Only the lines from the one containing "31:25. Strength and" through the end of the entries should be repeated, exactly as they appear, first and last included.

━━ RECORDS FOR THE EXERCISE ━━

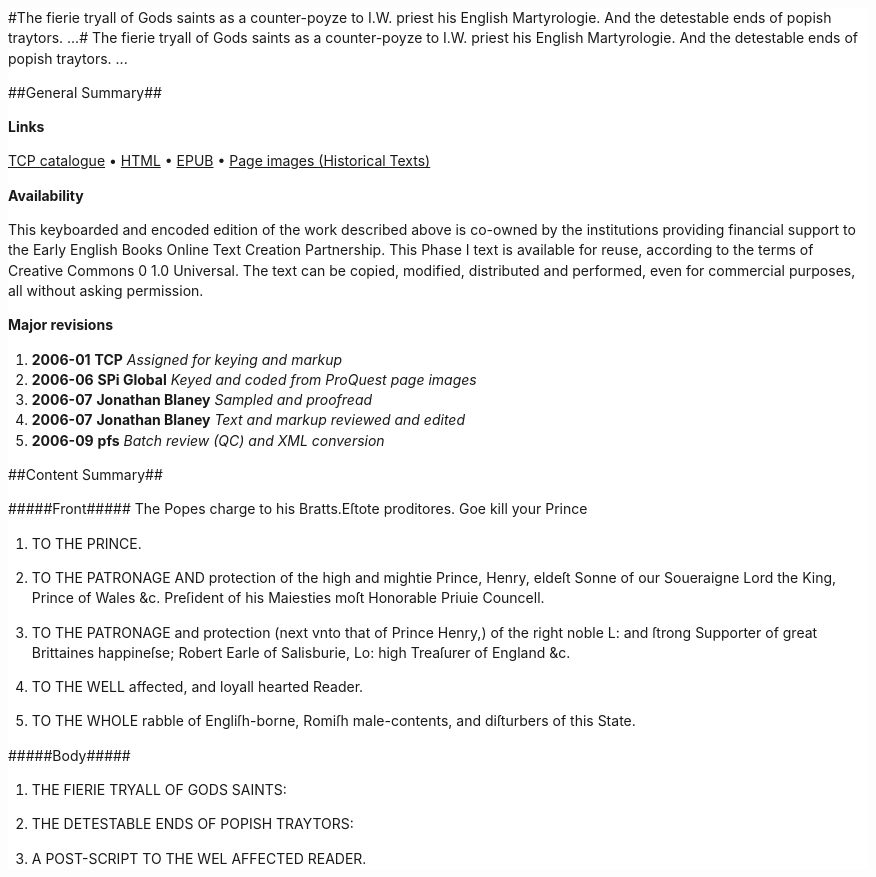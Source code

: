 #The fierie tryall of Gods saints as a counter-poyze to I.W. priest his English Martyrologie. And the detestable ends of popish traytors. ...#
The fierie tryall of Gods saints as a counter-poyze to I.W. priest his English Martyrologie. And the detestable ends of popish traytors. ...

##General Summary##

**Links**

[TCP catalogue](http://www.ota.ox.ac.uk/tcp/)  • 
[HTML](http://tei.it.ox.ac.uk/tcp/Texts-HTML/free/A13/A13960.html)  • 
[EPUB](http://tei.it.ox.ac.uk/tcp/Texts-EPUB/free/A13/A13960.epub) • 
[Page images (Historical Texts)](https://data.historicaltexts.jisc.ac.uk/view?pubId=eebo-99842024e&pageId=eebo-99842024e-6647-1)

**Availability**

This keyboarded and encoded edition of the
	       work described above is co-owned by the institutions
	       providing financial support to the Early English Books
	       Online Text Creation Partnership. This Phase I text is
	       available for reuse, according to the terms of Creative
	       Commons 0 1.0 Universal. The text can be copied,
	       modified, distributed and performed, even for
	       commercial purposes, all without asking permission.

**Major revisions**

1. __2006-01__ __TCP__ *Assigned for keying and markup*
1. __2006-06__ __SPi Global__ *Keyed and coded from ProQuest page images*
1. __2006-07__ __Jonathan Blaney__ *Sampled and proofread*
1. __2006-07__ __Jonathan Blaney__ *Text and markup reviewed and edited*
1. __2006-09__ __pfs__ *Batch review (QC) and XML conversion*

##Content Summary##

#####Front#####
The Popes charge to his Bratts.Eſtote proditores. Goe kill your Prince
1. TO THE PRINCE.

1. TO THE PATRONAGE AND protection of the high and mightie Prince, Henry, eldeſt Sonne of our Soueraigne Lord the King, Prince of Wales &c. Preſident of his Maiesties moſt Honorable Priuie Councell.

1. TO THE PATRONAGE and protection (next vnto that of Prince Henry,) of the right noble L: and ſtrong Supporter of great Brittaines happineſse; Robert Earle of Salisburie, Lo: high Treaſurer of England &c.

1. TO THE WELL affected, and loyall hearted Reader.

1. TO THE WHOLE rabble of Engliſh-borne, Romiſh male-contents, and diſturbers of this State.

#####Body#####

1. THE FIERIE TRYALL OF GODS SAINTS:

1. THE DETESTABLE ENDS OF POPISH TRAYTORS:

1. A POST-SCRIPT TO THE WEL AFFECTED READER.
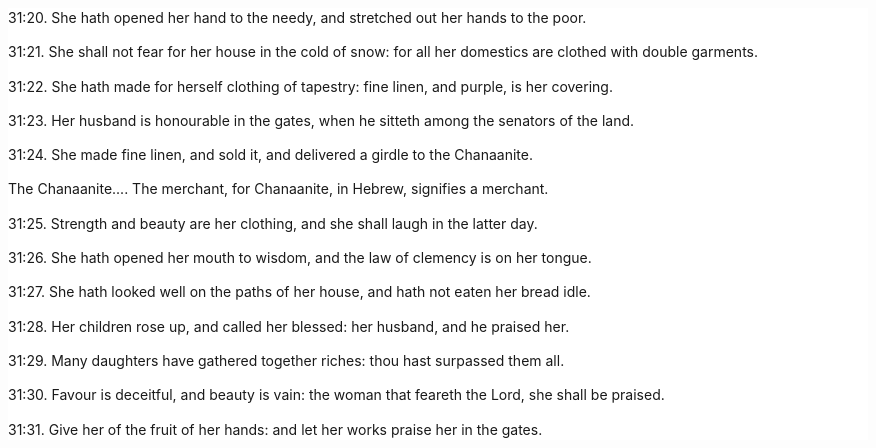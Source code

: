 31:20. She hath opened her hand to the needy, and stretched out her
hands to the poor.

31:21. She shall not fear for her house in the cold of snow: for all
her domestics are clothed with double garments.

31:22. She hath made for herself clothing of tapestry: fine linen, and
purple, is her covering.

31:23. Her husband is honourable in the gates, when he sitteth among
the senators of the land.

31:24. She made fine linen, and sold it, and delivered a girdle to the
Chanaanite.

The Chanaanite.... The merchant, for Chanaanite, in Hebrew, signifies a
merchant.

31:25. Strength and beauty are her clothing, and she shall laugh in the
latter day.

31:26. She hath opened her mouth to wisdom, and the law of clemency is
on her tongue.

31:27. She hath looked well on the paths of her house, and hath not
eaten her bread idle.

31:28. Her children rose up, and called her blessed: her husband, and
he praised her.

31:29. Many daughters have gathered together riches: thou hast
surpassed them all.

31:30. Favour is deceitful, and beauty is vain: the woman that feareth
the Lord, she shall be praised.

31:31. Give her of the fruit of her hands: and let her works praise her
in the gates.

━━━

* **SOLUTION FOR THIS PROBLEM**:
31:25. Strength and beauty are her clothing, and she shall laugh in the
latter day.

31:26. She hath opened her mouth to wisdom, and the law of clemency is
on her tongue.

31:27. She hath looked well on the paths of her house, and hath not
eaten her bread idle.

31:28. Her children rose up, and called her blessed: her husband, and
he praised her.

31:29. Many daughters have gathered together riches: thou hast
surpassed them all.

31:30. Favour is deceitful, and beauty is vain: the woman that feareth
the Lord, she shall be praised.

31:31. Give her of the fruit of her hands: and let her works praise her
in the gates.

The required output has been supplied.